Ed è di nuovo Natale. Per ricordarci la nobiltà della nostra esistenza, la graziosità del corpo, ciò che dobbiamo guardare e adorare. Natale è lo spartiacque della storia di ognuno di noi: c’è chi entra nella gioia e chi si turba.
Entra nella gioia chi ha consumato tutte le forze per cercare Dio e ora trova finalmente il meritato riposo godendosi attimi infiniti di pienezza di senso. Sono coloro che si mettono a disposizione senza imporre la presenza, coloro che fanno quotidianamente i conti con la propria fragilità, coloro che sono contenti di scoprirsi piccola parte di un progetto infinitamente grande, coloro che vivono la coerenza al proprio cuore come unico criterio di giudizio, coloro che sanno che si esiste veramente se amati gratuitamente e non hanno vergogna di lasciarsi identificare come cercatori di senso, mendicanti di amore. Come Dio.

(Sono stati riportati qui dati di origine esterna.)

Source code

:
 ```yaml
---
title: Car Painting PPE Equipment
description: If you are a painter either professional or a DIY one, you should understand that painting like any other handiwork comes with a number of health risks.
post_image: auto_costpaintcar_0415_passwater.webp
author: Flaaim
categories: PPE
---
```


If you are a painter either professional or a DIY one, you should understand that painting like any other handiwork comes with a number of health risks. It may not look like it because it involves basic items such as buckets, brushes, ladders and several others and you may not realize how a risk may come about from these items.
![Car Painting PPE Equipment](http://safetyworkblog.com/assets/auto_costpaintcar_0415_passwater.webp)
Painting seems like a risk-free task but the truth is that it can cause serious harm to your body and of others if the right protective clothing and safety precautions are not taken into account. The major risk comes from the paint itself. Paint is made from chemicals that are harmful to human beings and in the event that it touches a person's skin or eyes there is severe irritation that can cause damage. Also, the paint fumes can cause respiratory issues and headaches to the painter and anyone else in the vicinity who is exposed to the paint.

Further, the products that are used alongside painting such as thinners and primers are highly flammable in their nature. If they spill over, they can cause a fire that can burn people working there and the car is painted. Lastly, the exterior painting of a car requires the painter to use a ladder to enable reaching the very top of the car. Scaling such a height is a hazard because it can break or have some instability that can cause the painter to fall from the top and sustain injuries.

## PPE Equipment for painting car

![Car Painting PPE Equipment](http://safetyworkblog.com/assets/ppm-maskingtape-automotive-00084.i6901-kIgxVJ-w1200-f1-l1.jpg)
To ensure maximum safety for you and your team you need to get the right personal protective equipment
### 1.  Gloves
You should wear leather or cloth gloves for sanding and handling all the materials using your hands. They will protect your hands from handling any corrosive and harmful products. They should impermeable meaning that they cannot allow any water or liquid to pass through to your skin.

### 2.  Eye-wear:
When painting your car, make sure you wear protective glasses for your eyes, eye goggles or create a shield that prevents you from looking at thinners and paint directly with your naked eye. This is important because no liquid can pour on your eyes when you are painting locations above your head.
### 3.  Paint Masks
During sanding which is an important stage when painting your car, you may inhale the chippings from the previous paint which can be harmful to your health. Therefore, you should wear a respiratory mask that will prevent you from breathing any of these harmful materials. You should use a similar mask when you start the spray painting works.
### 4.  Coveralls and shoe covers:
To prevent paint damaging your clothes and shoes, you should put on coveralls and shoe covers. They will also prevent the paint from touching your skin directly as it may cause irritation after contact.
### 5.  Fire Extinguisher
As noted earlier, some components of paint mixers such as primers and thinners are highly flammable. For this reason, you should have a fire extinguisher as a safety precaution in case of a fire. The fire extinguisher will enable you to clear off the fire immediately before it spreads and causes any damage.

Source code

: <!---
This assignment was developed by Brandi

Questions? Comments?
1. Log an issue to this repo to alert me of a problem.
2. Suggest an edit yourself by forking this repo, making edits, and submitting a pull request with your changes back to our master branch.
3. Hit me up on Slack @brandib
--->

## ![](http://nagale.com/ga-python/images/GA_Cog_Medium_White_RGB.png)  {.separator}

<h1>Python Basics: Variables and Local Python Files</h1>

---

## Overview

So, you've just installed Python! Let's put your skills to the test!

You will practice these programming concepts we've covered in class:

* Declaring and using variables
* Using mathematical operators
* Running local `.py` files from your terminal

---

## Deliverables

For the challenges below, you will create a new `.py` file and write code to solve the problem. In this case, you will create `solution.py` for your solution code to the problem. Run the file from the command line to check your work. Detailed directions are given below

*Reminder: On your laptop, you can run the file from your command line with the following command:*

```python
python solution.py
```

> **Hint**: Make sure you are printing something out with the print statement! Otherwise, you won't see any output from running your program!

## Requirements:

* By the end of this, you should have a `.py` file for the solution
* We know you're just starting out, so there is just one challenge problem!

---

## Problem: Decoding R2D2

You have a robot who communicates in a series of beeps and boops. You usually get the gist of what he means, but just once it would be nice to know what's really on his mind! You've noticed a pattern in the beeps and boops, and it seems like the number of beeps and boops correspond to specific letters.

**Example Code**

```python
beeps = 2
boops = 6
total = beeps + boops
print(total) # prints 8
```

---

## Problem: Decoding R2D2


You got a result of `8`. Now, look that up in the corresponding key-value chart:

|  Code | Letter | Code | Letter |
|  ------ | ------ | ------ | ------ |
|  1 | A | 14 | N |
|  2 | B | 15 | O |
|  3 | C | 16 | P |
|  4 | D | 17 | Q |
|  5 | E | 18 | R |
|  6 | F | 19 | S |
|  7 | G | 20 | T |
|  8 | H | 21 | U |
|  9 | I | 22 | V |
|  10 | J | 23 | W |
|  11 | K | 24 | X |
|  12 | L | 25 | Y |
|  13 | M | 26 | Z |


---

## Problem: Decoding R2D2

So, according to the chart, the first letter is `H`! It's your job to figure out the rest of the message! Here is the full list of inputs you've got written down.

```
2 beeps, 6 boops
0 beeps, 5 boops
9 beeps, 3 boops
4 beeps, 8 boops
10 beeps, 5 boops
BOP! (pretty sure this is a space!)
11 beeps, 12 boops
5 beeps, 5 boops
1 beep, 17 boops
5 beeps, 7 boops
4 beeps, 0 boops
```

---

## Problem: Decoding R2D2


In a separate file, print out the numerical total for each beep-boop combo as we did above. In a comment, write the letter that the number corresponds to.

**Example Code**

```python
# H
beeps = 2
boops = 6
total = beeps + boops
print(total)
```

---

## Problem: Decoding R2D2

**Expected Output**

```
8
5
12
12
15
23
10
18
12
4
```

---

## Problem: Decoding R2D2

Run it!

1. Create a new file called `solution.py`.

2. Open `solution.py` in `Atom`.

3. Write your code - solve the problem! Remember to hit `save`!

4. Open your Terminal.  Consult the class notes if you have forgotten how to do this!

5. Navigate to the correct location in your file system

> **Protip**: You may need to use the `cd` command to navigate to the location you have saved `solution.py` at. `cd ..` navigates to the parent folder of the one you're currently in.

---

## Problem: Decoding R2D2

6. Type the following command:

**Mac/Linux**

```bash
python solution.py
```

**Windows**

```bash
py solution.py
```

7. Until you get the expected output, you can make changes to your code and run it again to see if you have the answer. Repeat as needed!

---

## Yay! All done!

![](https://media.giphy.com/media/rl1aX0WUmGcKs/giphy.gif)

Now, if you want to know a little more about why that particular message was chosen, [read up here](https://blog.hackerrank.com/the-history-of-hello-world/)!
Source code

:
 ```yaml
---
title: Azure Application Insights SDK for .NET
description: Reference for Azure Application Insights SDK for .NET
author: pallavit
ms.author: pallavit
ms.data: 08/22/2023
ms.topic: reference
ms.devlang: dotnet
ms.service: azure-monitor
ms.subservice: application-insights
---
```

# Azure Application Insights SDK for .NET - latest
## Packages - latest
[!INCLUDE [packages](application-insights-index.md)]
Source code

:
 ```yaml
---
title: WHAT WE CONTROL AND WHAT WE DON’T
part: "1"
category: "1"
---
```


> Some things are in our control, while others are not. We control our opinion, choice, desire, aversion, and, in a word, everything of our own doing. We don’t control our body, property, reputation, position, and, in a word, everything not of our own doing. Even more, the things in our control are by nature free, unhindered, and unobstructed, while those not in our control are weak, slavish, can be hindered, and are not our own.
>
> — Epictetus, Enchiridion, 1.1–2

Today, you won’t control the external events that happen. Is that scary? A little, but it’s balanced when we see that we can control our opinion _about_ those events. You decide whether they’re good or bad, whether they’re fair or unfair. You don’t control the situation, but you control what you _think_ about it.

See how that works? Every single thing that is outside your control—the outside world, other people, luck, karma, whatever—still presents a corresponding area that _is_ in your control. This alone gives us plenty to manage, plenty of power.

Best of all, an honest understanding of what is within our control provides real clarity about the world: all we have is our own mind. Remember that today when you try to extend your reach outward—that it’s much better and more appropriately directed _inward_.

Siamo come siamo guardati. E cerchiamo sempre uno sguardo capace di restituirci ciò che desideriamo essere. E guardando il corpo di Gesù ci sentiamo avvolgere dal grido silenzioso di un Dio che ringrazia perché l’abbiamo cercato abbandonando il richiamo dei nostri interessi e delle nostre priorità, perché gli abbiamo fatto compagnia amando non cose o pensieri, ma la polvere di terra di un’umanità che è via al Cielo.
Auguri di cuore a quanti guardando al bambino Gesù scoprono la bellezza del potergli offrire un dono ogni qualvolta il corpo del prossimo viene nobilitato dalla nostra attenzione e premura. Auguri a quanti si sforzano di essere umani portando così a compimento il sogno di Dio su ogni vivente.